__Your instructions__. Starting at the line below holding "ruby, json, gem" and stopping at the line holding "209 **votes**, 5", print every line exactly, both ends included, and leave the rest out.

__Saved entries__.
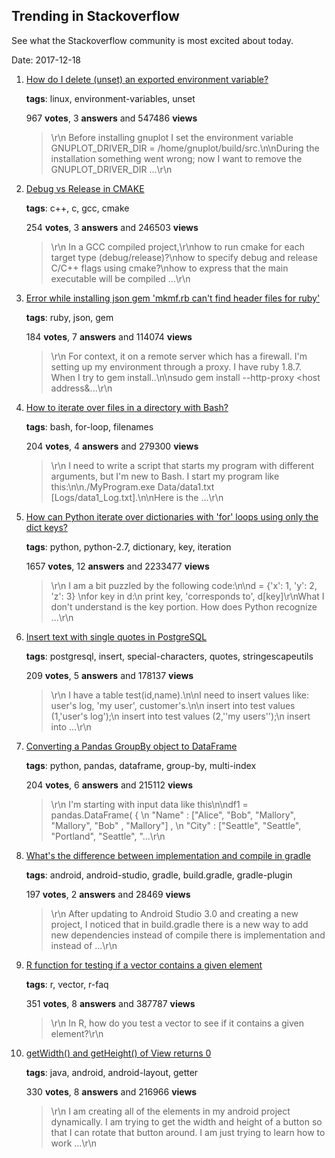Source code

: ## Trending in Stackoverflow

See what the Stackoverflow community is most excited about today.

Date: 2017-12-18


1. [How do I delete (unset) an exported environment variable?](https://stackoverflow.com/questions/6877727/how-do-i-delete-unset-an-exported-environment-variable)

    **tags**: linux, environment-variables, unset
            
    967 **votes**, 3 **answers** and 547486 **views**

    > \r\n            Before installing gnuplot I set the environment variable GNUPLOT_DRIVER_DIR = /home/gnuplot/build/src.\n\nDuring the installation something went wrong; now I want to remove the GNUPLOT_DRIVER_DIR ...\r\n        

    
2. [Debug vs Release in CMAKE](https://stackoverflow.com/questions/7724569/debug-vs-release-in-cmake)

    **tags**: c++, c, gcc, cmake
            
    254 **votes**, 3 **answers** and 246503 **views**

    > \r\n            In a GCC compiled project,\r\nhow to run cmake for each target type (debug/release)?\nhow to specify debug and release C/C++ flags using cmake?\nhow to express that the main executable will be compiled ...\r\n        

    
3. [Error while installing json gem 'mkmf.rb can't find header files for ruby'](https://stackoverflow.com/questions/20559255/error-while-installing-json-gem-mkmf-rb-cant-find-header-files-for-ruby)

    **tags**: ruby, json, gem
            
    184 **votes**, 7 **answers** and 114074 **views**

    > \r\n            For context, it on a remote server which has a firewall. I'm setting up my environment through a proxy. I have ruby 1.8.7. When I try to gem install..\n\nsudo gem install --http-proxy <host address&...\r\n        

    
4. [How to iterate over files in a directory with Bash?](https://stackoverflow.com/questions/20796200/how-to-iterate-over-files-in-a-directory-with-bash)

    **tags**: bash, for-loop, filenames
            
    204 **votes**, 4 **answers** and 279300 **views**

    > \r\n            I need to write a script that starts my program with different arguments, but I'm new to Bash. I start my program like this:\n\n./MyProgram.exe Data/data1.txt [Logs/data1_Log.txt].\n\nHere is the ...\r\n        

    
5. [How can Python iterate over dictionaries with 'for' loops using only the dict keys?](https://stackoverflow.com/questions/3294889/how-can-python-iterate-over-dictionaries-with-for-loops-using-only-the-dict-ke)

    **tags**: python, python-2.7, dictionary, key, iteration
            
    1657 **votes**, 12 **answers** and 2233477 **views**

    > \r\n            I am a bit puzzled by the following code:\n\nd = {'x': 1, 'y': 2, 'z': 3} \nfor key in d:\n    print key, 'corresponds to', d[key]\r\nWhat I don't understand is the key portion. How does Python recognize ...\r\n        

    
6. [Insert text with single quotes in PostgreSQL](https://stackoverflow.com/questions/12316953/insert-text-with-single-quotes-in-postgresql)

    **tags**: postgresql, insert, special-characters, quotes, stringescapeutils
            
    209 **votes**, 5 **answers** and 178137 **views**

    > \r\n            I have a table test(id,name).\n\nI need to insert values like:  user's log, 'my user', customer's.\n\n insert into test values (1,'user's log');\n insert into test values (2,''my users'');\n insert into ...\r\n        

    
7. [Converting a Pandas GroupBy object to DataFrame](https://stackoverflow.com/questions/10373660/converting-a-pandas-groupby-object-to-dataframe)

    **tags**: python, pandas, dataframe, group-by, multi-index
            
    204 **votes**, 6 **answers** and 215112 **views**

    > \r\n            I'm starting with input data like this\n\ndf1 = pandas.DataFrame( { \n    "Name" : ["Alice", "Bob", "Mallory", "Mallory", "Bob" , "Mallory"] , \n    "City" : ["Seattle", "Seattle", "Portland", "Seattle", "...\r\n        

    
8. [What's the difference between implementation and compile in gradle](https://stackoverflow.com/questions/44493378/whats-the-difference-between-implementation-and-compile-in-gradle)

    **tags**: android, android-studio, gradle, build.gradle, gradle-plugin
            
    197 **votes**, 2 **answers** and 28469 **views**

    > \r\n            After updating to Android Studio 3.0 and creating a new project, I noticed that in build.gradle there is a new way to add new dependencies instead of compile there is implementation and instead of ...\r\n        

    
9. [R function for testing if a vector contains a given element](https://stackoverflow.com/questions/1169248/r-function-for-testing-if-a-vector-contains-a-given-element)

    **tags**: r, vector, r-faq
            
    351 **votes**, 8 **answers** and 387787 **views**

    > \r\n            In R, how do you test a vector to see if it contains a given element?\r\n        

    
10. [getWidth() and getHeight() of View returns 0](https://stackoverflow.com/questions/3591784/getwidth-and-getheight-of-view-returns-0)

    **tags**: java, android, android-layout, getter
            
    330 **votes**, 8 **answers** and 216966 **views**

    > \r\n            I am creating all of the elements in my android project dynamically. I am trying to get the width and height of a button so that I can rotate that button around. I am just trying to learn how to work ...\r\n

==

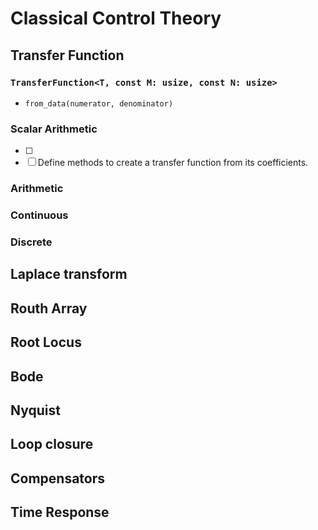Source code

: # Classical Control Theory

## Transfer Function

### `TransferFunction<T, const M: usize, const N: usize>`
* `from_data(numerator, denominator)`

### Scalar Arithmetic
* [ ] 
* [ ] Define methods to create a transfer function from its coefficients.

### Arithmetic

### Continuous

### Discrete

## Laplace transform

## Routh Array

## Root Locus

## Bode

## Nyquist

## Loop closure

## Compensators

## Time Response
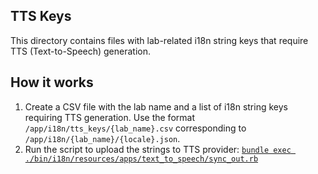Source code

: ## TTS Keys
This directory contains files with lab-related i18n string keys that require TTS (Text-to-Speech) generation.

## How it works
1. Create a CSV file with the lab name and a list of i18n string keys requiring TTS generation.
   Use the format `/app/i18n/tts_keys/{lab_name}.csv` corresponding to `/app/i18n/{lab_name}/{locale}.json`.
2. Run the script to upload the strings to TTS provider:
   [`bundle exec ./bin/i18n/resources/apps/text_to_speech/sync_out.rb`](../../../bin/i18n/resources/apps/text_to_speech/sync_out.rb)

--

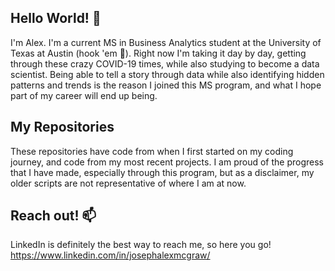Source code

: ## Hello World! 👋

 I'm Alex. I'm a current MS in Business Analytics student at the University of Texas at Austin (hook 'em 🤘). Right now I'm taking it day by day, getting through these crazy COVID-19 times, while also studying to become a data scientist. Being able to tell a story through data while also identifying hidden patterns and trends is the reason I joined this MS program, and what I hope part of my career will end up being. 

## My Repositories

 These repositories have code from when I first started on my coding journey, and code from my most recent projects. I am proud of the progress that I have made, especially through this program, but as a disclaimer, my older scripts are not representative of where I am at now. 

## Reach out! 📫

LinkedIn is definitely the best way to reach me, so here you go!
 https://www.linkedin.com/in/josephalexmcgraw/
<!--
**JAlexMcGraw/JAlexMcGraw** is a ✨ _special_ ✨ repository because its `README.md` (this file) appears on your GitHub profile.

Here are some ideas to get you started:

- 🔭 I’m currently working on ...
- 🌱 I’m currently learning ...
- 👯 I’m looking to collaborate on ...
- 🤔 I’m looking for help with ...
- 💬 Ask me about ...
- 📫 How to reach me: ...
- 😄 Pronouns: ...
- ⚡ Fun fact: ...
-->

__Response for this exercise__.
    **tags**: ruby, json, gem
            
    184 **votes**, 7 **answers** and 114074 **views**

    > \r\n            For context, it on a remote server which has a firewall. I'm setting up my environment through a proxy. I have ruby 1.8.7. When I try to gem install..\n\nsudo gem install --http-proxy <host address&...\r\n        

    
4. [How to iterate over files in a directory with Bash?](https://stackoverflow.com/questions/20796200/how-to-iterate-over-files-in-a-directory-with-bash)

    **tags**: bash, for-loop, filenames
            
    204 **votes**, 4 **answers** and 279300 **views**

    > \r\n            I need to write a script that starts my program with different arguments, but I'm new to Bash. I start my program like this:\n\n./MyProgram.exe Data/data1.txt [Logs/data1_Log.txt].\n\nHere is the ...\r\n        

    
5. [How can Python iterate over dictionaries with 'for' loops using only the dict keys?](https://stackoverflow.com/questions/3294889/how-can-python-iterate-over-dictionaries-with-for-loops-using-only-the-dict-ke)

    **tags**: python, python-2.7, dictionary, key, iteration
            
    1657 **votes**, 12 **answers** and 2233477 **views**

    > \r\n            I am a bit puzzled by the following code:\n\nd = {'x': 1, 'y': 2, 'z': 3} \nfor key in d:\n    print key, 'corresponds to', d[key]\r\nWhat I don't understand is the key portion. How does Python recognize ...\r\n        

    
6. [Insert text with single quotes in PostgreSQL](https://stackoverflow.com/questions/12316953/insert-text-with-single-quotes-in-postgresql)

    **tags**: postgresql, insert, special-characters, quotes, stringescapeutils
            
    209 **votes**, 5 **answers** and 178137 **views**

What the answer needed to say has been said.